▶ [WORK TO COMPLETE]:
Go through the entries below and tally the lines holding "NameNode"; please reply with the number only.
....................
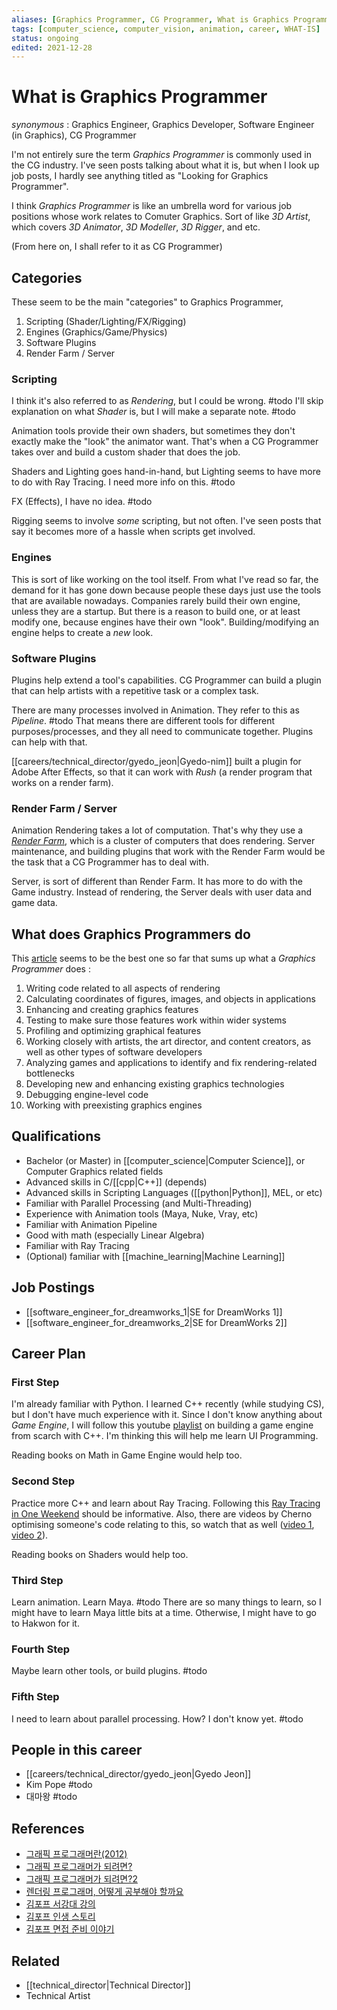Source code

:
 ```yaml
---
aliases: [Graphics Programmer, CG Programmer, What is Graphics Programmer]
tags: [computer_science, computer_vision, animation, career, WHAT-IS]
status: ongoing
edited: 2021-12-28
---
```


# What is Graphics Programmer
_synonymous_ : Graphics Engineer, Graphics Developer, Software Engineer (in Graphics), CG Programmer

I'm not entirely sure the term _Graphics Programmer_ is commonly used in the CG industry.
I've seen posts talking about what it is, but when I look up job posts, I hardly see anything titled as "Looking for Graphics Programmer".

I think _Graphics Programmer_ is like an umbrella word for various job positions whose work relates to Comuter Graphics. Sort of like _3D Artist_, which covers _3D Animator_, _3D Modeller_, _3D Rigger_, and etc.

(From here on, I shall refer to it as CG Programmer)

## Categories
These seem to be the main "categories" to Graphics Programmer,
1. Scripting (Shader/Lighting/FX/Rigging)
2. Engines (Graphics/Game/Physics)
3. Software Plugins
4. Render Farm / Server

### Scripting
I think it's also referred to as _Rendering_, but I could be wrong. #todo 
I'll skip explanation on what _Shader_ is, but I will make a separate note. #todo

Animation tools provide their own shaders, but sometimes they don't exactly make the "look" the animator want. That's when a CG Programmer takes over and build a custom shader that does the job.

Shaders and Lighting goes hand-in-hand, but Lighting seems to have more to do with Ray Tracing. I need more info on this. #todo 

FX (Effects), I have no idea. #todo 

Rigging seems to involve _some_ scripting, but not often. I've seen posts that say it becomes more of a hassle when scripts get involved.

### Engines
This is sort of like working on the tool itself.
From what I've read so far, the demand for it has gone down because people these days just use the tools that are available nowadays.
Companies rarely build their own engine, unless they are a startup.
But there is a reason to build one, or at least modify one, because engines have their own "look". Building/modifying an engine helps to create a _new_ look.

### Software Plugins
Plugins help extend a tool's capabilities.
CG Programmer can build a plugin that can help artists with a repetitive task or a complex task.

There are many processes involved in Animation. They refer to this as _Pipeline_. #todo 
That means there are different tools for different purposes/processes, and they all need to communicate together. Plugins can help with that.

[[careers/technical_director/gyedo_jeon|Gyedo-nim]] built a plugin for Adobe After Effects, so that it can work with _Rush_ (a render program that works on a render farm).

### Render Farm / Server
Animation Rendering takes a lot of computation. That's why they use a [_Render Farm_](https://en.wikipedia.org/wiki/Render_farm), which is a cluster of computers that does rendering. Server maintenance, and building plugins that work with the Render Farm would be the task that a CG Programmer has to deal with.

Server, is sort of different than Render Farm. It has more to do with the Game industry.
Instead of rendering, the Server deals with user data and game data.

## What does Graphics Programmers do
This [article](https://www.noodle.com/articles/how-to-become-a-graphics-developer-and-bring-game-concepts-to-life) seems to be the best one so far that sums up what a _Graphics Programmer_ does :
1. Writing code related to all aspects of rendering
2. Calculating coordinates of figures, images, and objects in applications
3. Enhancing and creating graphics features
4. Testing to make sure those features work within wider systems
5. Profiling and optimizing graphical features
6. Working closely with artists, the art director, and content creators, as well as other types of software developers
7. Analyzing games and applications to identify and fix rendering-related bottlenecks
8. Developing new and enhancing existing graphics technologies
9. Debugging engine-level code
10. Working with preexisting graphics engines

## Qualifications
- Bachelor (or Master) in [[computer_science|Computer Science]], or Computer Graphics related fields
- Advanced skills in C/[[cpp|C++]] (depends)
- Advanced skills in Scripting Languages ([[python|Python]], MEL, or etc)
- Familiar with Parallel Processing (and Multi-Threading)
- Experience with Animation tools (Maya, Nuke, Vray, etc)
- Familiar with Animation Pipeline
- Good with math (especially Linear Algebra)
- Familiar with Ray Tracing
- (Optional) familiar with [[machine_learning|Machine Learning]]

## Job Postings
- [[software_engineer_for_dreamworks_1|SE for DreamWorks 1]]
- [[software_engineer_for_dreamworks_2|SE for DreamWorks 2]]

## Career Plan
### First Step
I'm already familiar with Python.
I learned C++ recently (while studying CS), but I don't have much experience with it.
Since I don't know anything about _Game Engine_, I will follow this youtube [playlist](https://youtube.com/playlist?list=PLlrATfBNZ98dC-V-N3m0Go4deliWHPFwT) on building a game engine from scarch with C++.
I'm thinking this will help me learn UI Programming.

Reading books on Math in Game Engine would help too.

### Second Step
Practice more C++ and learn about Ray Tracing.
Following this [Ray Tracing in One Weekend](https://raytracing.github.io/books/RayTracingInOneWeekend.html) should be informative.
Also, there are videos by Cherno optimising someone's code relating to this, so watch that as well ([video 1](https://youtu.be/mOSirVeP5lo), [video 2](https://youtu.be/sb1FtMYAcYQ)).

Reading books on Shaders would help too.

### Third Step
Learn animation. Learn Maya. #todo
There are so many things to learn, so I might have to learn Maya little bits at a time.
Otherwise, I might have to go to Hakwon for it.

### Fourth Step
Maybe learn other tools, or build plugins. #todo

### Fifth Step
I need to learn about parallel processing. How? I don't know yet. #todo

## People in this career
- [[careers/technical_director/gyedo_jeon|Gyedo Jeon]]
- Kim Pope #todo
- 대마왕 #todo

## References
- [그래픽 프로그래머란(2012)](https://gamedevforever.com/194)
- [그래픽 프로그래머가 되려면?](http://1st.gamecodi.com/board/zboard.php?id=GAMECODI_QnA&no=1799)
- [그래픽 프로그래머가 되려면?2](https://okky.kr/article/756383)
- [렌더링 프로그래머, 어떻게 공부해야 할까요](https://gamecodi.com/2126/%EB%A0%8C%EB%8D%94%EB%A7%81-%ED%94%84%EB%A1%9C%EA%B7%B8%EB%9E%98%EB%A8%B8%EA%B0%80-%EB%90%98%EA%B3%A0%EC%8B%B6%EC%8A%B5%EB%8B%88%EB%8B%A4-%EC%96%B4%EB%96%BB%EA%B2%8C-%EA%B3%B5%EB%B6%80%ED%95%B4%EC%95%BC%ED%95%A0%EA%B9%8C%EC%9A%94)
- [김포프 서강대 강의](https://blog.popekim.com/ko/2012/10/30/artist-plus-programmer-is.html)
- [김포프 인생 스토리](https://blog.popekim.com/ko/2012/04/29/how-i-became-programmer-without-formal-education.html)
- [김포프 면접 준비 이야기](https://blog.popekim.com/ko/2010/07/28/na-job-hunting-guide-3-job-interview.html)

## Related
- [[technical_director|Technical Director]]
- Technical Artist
....................
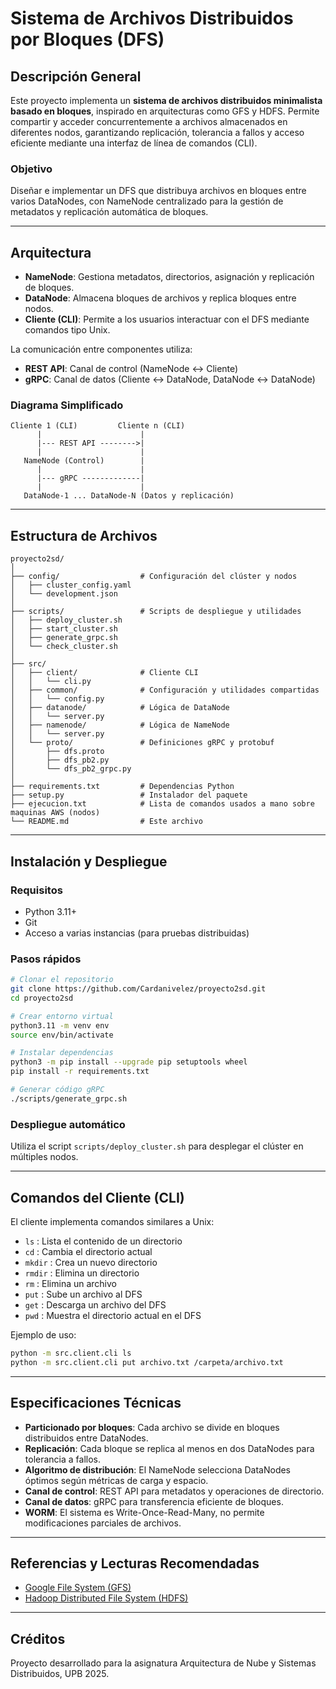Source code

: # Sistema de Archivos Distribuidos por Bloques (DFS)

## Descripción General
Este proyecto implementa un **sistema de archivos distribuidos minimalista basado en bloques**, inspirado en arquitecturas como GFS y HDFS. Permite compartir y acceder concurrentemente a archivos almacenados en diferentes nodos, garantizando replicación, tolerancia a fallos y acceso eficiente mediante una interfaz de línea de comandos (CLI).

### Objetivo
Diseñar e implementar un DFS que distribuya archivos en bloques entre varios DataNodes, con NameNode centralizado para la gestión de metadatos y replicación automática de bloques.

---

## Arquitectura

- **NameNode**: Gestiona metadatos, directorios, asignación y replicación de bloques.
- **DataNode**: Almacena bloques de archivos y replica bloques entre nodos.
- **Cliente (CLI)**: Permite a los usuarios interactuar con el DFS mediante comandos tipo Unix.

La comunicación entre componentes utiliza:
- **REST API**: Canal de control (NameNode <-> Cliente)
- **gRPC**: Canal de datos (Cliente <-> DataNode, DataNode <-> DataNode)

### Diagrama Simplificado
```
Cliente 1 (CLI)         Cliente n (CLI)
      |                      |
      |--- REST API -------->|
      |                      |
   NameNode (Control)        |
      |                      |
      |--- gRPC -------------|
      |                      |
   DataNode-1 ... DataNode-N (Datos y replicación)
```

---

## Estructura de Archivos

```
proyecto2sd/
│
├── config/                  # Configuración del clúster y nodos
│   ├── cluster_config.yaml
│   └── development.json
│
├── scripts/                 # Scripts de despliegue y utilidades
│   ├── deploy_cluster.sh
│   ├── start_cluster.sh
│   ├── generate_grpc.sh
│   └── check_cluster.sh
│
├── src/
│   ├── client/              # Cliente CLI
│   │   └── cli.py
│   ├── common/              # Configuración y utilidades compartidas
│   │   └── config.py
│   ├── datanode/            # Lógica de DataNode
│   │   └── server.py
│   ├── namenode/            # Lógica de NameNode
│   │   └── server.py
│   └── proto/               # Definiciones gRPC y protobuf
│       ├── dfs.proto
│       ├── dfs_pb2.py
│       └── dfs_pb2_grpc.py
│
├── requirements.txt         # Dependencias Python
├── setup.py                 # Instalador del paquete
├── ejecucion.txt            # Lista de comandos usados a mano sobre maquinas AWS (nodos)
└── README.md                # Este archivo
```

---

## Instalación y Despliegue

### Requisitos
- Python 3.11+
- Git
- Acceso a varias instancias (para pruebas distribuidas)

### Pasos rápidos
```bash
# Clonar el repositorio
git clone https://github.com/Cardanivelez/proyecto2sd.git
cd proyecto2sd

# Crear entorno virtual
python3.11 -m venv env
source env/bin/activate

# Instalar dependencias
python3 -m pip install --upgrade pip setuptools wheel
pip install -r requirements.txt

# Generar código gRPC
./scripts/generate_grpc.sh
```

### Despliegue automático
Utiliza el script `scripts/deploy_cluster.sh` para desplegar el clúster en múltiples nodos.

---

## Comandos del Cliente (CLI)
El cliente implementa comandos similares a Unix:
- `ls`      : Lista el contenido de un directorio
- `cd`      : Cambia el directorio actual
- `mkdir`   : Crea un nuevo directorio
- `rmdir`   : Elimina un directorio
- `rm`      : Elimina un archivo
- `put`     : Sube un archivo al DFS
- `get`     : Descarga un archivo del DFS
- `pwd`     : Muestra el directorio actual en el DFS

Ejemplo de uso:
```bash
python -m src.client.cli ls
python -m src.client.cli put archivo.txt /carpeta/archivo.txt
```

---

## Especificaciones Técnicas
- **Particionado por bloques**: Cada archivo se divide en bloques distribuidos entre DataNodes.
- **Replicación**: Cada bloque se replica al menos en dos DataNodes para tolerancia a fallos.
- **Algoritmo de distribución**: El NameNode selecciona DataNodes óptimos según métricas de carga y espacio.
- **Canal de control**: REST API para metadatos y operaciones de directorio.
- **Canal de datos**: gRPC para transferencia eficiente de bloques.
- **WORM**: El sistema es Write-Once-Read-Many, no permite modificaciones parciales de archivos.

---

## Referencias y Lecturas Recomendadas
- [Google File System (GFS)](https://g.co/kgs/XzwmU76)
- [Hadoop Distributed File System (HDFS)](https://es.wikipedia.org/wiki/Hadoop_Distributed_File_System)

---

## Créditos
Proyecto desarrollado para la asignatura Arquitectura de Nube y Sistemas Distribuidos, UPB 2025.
....................
▶ [EXERCISE OUTPUT]:
6